Eli Lilly pauses UK Mounjaro orders ahead of price hike, citing stockpiling concerns

Ahead of plans to raise the price of its Type 2 diabetes and obesity blockbuster in the U.K. next month, Eli Lilly is temporarily halting Mounjaro orders from the country.

Lilly plans to resume taking requisitions for the dual GIP/GLP-1 agonist in the U.K. on Sept. 1 but has temporarily paused the process via a “month-end cut off for orders,” a Lilly spokesperson confirmed with Fierce Pharma.

To help manage its stock and preserve access to the drug, Lilly has product allocated for pharmacies and healthcare providers that order from the company, according to an emailed statement. In justifying its decision, Lilly cited legal protections in the U.K. meant to prevent “inappropriate” drug stockpiling by providers.

“We encourage patients to only order based on their current treatment plan, to reduce the risk of localized disruption,” the company’s statement continued.

If providers in the U.K. are stockpiling Lilly’s drug tirzepatide—which is approved in both obesity and diabetes under the singular Mounjaro brand name in most countries outside the U.S.—then it’s almost certainly due to the fact that Lilly has telegraphed plans to raise the medicine’s price there significantly.

Two weeks back, Lilly said it planned to raise Mounjaro’s U.K. list price by as much as 170% under an agreement with the country’s government. The price increase applies to private providers that negotiate their own discounts, rather than the U.K.’s National Health Service, according to a Financial Times report earlier this month.

At the time, FT suggested the price for a month’s supply of the drug in the U.K. would climb from 122 pounds sterling to 330 pounds.

Regarding the requisition pause, Lilly allegedly told two British wholesalers to temporarily stop taking Mounjaro orders amid a demand spike prompted by the price increase, The Guardian reported Thursday.
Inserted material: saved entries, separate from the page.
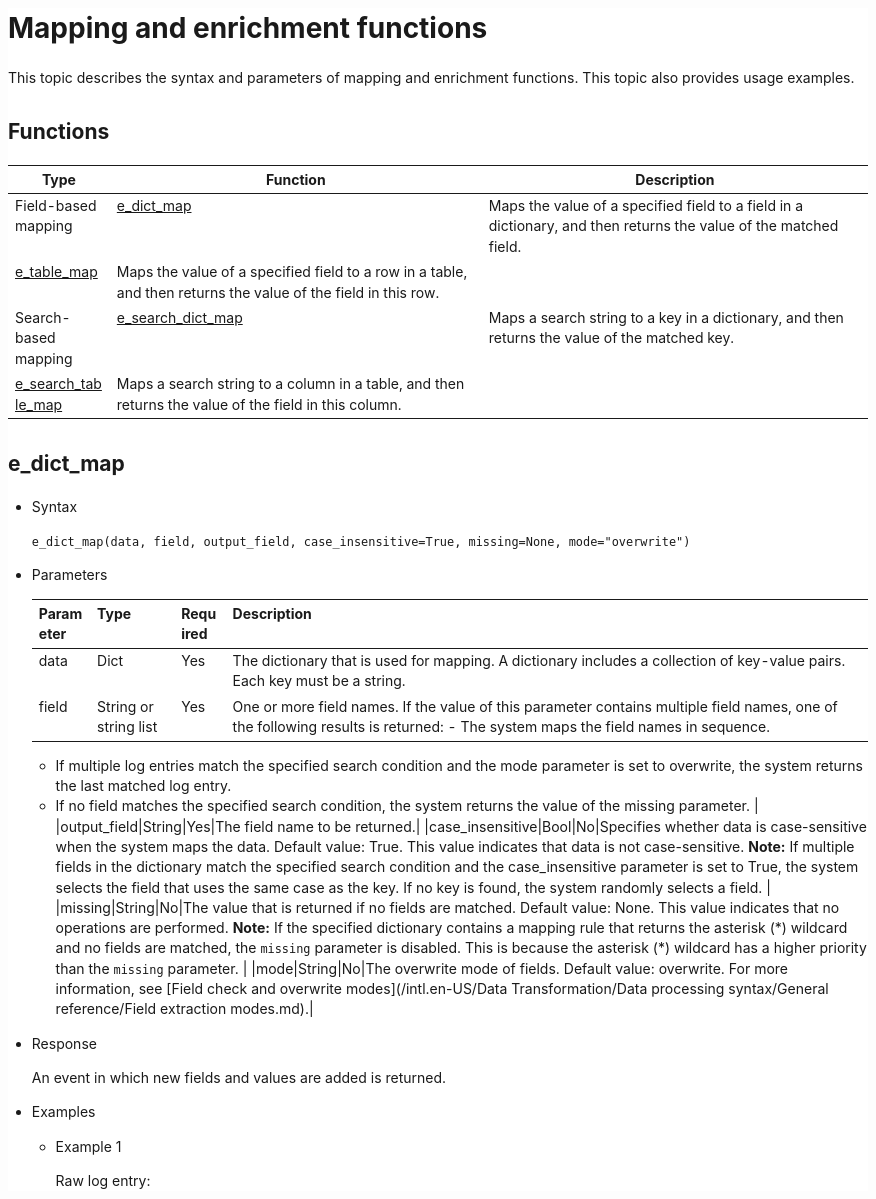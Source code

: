 # Mapping and enrichment functions

This topic describes the syntax and parameters of mapping and enrichment functions. This topic also provides usage examples.

## Functions

|Type|Function|Description|
|----|--------|-----------|
|Field-based mapping|[e\_dict\_map](#section_66o_75y_psg)|Maps the value of a specified field to a field in a dictionary, and then returns the value of the matched field.|
|[e\_table\_map](#section_s80_usp_myx)|Maps the value of a specified field to a row in a table, and then returns the value of the field in this row.|
|Search-based mapping|[e\_search\_dict\_map](#section_pbk_lwq_04u)|Maps a search string to a key in a dictionary, and then returns the value of the matched key.|
|[e\_search\_table\_map](#section_mp3_goc_rxa)|Maps a search string to a column in a table, and then returns the value of the field in this column.|

## e\_dict\_map

-   Syntax

    ```
    e_dict_map(data, field, output_field, case_insensitive=True, missing=None, mode="overwrite")
    ```

-   Parameters

    |Parameter|Type|Required|Description|
    |---------|----|--------|-----------|
    |data|Dict|Yes|The dictionary that is used for mapping. A dictionary includes a collection of key-value pairs. Each key must be a string.|
    |field|String or string list|Yes|One or more field names. If the value of this parameter contains multiple field names, one of the following results is returned:    -   The system maps the field names in sequence.
    -   If multiple log entries match the specified search condition and the mode parameter is set to overwrite, the system returns the last matched log entry.
    -   If no field matches the specified search condition, the system returns the value of the missing parameter. |
    |output\_field|String|Yes|The field name to be returned.|
    |case\_insensitive|Bool|No|Specifies whether data is case-sensitive when the system maps the data. Default value: True. This value indicates that data is not case-sensitive. **Note:** If multiple fields in the dictionary match the specified search condition and the case\_insensitive parameter is set to True, the system selects the field that uses the same case as the key. If no key is found, the system randomly selects a field. |
    |missing|String|No|The value that is returned if no fields are matched. Default value: None. This value indicates that no operations are performed. **Note:** If the specified dictionary contains a mapping rule that returns the asterisk \(\*\) wildcard and no fields are matched, the `missing` parameter is disabled. This is because the asterisk \(\*\) wildcard has a higher priority than the `missing` parameter. |
    |mode|String|No|The overwrite mode of fields. Default value: overwrite. For more information, see [Field check and overwrite modes](/intl.en-US/Data Transformation/Data processing syntax/General reference/Field extraction modes.md).|

-   Response

    An event in which new fields and values are added is returned.

-   Examples
    -   Example 1

        Raw log entry:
Pharmacies had reported panic buying of the incretin medicine in the wake of Lilly’s announcement, according to the U.K. news outlet. 

Lilly’s pricing decision was packaged as an endorsement of the Trump administration’s goal to more fairly share the costs of innovative drugs across developed countries.

"[P]rices for medicines paid by governments and health systems need to increase in other developed markets like Europe in order to make them lower in the US,” Lilly said in a statement earlier this month, adding that it has recently “intensified efforts to align prices across developed countries.”

While Lilly indicated it was pursuing price adjustments in multiple locations, it’s currently unclear how those will play out in countries beyond the U.K. Lilly has said it plans to implement the adjusted U.K. price for Mounjaro on Sept. 1. 

The U.K. price hike comes after the Trump administration put renewed pressure on many large drugmakers last month to implement so-called “Most Favored Nation” (MFN) drug pricing, which effectively seeks to recalibrate the U.S. costs of certain prescription medicines in line with lower prices offered in other developed nations.

While Lilly broadly supports rebalancing drug prices between the U.S. and Europe, the company’s CEO, David Ricks, warned earlier this month that importing “foreign price controls” into a “U.S. ecosystem that isn’t built to function for patients” risks embracing “the worst of two worlds.”

He defined those unfavorable tradeoffs as “the low productivity and output of Europe’s biopharma sector with the high out-of-pocket and distorted prices of the U.S. insurance market.”

Stateside, Lilly has made several efforts over the past few years to improve the access to and affordability of its medicines in the U.S.

Notably, Lilly in 2023 said it would lower insulin prices by 70% and cap out-of-pocket costs for patients who rely on the critical diabetes drug in the U.S. The company has also launched a direct-to-consumer platform dubbed LillyDirect that sells certain medicines to cash-paying patients at a discount to their standard list prices.